Mas inevitavelmente, a progressiva diminuição das peças mais antigas faz com que o valor da porcelana chinesa suba na proporção inversa. A isto ajudou a ascensão de um colecionismo amador que procura sempre imitar as tendências dos grandes colecionadores. Em Portugal, o há muito adquirido gosto pela porcelana e a privilegiada posição histórica enquanto entreposto comercial, motivaram a disponibilidade de grandes quantidades de exemplares no mercado, permitindo aos museus e a alguns indivíduos financeiramente bem posicionados e com bons contactos no mundo do antiquariato, a constituição de excelentes coleções. De Calouste Gulbenkian a António de Medeiros e Almeida, passando por Anastácio Gonçalves, António Cunha Alves ou Ricardo do Espírito Santo Silva, sem esquecer coleções como a do Museu Nacional de Arte Antiga, verifica-se que, mesmo depois de décadas de êxodo de peças para coleções estrangeiras, o país continua a ser um dos repositórios de referência a nível mundial.
Portugal: um ponto de convergência para a porcelana chinesa
Quando a família real portuguesa se refugiou no Brasil para escapar às invasões francesas, levou consigo toda uma cultura cortesã que incluía, naturalmente, o gosto pela porcelana. Dava-se mais um passo na “diáspora da porcelana”, introduzindo num novo continente, de forma estruturante e não isolada - uma vez que o poder real era, no antigo regime, o modelo de onde emanava o exemplo a seguir pelas classes subalternas -, o hábito de comprar, utilizar e apreciar esta loiça prestigiante.

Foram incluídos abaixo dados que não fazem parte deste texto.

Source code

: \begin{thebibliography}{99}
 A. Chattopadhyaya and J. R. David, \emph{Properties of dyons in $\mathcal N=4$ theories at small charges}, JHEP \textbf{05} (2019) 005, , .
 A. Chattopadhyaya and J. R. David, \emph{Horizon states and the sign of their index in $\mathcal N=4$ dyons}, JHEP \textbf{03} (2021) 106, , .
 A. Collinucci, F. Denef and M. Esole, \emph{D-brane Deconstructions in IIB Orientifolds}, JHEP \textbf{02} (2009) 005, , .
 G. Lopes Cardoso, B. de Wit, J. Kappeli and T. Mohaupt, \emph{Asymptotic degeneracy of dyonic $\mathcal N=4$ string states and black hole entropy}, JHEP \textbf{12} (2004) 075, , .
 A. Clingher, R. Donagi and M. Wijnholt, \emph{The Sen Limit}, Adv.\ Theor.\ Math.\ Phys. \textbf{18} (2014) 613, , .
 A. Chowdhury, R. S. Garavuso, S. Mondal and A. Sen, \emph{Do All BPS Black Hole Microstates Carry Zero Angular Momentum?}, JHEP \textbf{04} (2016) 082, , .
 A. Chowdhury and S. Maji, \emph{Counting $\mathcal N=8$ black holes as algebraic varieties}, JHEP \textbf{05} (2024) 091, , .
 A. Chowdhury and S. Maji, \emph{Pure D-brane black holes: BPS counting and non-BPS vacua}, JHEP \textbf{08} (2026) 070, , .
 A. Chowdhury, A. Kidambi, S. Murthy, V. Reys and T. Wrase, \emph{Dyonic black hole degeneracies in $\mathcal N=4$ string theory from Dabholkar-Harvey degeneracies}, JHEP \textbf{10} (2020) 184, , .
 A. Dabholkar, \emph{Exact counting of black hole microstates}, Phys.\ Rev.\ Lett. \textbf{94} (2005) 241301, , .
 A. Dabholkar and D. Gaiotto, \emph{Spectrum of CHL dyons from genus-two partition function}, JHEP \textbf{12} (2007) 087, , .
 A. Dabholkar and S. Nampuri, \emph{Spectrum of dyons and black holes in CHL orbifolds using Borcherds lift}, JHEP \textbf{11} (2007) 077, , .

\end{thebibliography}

A globalização protagonizada pelos portugueses significou um intercâmbio cultural com os povos contactados e é justo atribuir à porcelana chinesa de exportação, pela sua constante presença no desenrolar da história do país e pelo papel socioeconómico que desempenhou, o estatuto de um dos maiores símbolos desse fenómeno.
Recentemente, a decisão de instalar em Sintra uma das mais prestigiadas coleções a nível mundial, reunida durante décadas pelo engenheiro brasileiro Renato de Albuquerque, parece configurar um retorno que sugere um magnetismo cultural de Portugal em relação à porcelana chinesa, consentâneo com a preponderância que teve na sua divulgação pelo mundo, e comprovar o gosto de um público eternamente fascinado por essa antiga forma de arte.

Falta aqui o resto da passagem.